About this exercise
Starting at the first line of the data below, repeat each line word for word up to and including the line with "one-sided interpolation does".

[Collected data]
========================

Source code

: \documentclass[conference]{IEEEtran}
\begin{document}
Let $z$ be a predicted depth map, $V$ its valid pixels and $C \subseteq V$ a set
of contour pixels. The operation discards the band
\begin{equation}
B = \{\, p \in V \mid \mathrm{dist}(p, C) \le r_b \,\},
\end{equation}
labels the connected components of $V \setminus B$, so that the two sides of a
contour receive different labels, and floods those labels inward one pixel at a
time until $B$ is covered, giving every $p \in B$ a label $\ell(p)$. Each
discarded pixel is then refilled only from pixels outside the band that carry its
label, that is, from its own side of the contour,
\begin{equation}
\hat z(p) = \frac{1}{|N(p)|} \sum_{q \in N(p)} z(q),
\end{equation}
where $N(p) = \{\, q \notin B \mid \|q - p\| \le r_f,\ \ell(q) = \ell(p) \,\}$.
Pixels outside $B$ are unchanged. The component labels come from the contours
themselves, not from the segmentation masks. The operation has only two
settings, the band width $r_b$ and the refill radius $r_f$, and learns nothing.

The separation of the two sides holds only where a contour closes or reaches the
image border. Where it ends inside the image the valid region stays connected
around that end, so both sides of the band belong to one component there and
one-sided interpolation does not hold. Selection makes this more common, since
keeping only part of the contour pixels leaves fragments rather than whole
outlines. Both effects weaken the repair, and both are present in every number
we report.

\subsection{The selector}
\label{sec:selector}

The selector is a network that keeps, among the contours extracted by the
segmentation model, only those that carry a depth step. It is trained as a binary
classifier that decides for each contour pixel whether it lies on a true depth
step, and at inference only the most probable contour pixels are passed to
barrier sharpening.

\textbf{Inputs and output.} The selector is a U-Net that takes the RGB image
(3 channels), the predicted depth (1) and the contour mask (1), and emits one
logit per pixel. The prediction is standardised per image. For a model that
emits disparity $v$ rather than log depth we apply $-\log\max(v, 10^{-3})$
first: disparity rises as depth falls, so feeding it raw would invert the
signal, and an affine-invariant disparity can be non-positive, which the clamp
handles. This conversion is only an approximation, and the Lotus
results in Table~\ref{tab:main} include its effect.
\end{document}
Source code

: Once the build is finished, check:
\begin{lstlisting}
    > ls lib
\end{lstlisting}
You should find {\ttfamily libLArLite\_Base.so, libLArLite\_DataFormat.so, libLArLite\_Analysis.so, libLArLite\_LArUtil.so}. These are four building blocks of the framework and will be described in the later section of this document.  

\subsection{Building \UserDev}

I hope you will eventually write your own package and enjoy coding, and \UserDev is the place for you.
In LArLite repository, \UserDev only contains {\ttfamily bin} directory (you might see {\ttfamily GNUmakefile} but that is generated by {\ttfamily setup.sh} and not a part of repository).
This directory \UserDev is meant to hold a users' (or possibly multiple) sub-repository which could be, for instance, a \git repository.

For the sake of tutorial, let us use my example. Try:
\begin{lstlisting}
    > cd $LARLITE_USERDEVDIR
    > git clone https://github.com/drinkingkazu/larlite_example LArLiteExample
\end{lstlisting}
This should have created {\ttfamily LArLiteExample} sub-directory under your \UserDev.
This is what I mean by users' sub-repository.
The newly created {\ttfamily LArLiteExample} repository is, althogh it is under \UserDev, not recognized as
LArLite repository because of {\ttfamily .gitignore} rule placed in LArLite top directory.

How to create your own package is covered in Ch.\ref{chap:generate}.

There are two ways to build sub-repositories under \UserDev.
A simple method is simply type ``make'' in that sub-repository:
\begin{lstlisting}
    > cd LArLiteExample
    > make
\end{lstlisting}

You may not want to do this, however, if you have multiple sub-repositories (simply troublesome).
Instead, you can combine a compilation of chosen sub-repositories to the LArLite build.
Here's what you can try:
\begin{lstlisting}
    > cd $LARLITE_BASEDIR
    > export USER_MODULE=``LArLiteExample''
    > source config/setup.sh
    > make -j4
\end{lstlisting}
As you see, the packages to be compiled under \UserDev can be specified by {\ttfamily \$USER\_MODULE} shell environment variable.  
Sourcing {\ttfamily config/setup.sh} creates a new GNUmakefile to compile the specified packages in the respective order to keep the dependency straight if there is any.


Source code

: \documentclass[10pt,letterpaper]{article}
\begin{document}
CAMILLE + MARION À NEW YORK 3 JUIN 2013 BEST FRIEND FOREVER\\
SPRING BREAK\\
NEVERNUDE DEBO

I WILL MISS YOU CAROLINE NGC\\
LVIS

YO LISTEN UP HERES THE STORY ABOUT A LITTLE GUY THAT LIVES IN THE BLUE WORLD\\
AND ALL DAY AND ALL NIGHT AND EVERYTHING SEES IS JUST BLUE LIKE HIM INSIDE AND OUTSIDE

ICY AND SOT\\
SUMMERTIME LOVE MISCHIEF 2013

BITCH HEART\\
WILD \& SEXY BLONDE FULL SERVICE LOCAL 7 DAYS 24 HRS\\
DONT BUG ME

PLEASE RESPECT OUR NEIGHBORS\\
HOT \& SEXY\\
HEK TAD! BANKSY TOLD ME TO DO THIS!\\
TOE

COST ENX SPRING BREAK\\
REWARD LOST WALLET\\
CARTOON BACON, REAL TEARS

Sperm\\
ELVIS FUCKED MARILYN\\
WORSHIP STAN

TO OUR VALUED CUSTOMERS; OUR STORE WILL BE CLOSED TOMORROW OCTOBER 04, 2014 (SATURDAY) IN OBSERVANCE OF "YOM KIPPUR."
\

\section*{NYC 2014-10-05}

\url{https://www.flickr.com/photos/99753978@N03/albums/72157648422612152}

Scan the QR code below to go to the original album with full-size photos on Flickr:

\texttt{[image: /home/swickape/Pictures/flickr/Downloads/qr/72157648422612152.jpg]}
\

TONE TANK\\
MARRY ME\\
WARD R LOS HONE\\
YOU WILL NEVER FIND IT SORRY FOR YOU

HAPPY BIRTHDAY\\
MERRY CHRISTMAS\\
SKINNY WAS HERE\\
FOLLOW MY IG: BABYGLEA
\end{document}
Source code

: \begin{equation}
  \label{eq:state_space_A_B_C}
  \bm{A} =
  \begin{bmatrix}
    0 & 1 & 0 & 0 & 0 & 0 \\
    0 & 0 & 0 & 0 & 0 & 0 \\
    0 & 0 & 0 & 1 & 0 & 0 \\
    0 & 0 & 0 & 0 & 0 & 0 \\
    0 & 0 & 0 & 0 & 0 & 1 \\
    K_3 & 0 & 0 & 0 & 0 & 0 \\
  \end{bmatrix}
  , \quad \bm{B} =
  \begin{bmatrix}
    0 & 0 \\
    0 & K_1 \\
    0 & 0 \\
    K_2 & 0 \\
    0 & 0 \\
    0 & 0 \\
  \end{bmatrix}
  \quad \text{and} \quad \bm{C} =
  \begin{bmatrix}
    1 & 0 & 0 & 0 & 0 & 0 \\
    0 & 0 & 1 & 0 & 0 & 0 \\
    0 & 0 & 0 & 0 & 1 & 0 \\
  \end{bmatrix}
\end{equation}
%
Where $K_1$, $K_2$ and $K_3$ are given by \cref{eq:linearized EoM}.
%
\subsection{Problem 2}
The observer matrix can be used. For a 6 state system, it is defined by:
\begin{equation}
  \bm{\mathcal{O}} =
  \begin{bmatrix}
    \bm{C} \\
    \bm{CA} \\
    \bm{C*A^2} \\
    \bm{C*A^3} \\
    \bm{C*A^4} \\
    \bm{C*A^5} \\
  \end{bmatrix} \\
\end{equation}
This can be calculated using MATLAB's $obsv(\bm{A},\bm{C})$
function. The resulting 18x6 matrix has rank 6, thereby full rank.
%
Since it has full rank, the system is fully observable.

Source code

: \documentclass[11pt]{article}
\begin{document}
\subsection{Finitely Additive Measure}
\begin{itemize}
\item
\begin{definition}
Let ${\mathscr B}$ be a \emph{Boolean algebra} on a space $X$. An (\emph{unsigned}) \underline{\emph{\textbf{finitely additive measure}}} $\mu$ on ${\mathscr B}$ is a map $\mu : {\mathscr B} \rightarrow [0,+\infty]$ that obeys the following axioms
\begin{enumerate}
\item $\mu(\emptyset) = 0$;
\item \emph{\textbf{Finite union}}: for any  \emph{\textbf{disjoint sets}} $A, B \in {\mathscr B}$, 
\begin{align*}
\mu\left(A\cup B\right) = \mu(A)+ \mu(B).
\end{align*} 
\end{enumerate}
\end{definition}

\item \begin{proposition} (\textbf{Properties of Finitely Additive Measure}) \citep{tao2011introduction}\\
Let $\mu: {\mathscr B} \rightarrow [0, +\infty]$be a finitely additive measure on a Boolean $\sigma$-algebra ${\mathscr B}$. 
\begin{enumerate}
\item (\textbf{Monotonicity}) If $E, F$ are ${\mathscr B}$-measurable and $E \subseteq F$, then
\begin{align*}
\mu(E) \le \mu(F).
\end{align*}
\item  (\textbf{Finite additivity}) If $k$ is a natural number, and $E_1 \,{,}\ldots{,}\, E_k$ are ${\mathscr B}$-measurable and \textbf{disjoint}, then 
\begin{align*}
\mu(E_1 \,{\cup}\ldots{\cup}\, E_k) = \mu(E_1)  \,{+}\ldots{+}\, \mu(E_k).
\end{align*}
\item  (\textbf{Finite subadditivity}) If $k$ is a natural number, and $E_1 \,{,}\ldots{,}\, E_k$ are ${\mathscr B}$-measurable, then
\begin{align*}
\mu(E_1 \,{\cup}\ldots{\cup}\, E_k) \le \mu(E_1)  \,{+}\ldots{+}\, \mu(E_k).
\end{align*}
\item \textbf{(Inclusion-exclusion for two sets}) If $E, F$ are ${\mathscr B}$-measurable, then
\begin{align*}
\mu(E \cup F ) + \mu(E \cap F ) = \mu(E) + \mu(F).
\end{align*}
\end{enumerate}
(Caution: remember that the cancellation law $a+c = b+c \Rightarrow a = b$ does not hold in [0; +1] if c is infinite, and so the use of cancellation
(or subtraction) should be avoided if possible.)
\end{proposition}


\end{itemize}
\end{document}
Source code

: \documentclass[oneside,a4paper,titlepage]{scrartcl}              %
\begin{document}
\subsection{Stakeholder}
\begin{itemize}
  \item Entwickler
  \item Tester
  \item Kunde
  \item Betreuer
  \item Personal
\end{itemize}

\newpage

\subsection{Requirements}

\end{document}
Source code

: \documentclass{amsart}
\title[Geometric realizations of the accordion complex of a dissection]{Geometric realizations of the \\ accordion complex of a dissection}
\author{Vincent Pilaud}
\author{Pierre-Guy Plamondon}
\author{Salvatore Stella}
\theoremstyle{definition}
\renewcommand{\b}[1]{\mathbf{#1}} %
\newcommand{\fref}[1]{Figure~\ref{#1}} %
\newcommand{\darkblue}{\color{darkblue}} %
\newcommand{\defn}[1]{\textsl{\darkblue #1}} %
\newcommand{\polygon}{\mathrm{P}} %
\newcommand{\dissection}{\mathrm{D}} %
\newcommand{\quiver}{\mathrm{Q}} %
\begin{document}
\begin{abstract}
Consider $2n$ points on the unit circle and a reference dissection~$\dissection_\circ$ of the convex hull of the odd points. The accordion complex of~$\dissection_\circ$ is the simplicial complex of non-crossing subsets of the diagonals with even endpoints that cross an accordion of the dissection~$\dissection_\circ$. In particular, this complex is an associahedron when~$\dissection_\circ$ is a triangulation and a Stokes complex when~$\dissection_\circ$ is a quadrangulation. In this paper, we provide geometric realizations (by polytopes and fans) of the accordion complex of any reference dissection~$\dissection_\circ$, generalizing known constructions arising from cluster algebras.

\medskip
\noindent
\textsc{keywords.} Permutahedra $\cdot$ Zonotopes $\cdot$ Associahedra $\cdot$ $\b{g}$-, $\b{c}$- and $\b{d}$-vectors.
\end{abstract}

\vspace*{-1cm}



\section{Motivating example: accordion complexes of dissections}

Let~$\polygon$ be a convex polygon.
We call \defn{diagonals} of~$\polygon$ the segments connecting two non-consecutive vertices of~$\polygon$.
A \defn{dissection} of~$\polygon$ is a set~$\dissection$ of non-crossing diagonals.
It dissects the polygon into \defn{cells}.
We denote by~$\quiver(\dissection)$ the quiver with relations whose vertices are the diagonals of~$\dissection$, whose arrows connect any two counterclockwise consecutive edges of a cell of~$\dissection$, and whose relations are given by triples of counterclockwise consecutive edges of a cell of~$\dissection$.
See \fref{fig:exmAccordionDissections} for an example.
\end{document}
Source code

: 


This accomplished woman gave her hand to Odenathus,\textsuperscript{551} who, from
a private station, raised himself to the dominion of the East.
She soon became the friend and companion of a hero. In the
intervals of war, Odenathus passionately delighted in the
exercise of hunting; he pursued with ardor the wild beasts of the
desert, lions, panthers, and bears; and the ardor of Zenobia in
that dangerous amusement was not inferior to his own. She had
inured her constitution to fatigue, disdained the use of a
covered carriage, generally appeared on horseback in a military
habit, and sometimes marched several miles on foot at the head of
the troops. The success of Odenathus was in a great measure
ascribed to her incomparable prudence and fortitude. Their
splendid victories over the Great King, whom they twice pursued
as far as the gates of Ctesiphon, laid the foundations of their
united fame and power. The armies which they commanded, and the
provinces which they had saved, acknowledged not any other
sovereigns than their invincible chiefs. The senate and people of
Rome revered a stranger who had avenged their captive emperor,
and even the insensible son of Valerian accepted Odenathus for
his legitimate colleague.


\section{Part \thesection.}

========================

The completed task
Source code

: \documentclass[conference]{IEEEtran}
\begin{document}
Let $z$ be a predicted depth map, $V$ its valid pixels and $C \subseteq V$ a set
of contour pixels. The operation discards the band
\begin{equation}
B = \{\, p \in V \mid \mathrm{dist}(p, C) \le r_b \,\},
\end{equation}
labels the connected components of $V \setminus B$, so that the two sides of a
contour receive different labels, and floods those labels inward one pixel at a
time until $B$ is covered, giving every $p \in B$ a label $\ell(p)$. Each
discarded pixel is then refilled only from pixels outside the band that carry its
label, that is, from its own side of the contour,
\begin{equation}
\hat z(p) = \frac{1}{|N(p)|} \sum_{q \in N(p)} z(q),
\end{equation}
where $N(p) = \{\, q \notin B \mid \|q - p\| \le r_f,\ \ell(q) = \ell(p) \,\}$.
Pixels outside $B$ are unchanged. The component labels come from the contours
themselves, not from the segmentation masks. The operation has only two
settings, the band width $r_b$ and the refill radius $r_f$, and learns nothing.

The separation of the two sides holds only where a contour closes or reaches the
image border. Where it ends inside the image the valid region stays connected
around that end, so both sides of the band belong to one component there and
one-sided interpolation does not hold. Selection makes this more common, since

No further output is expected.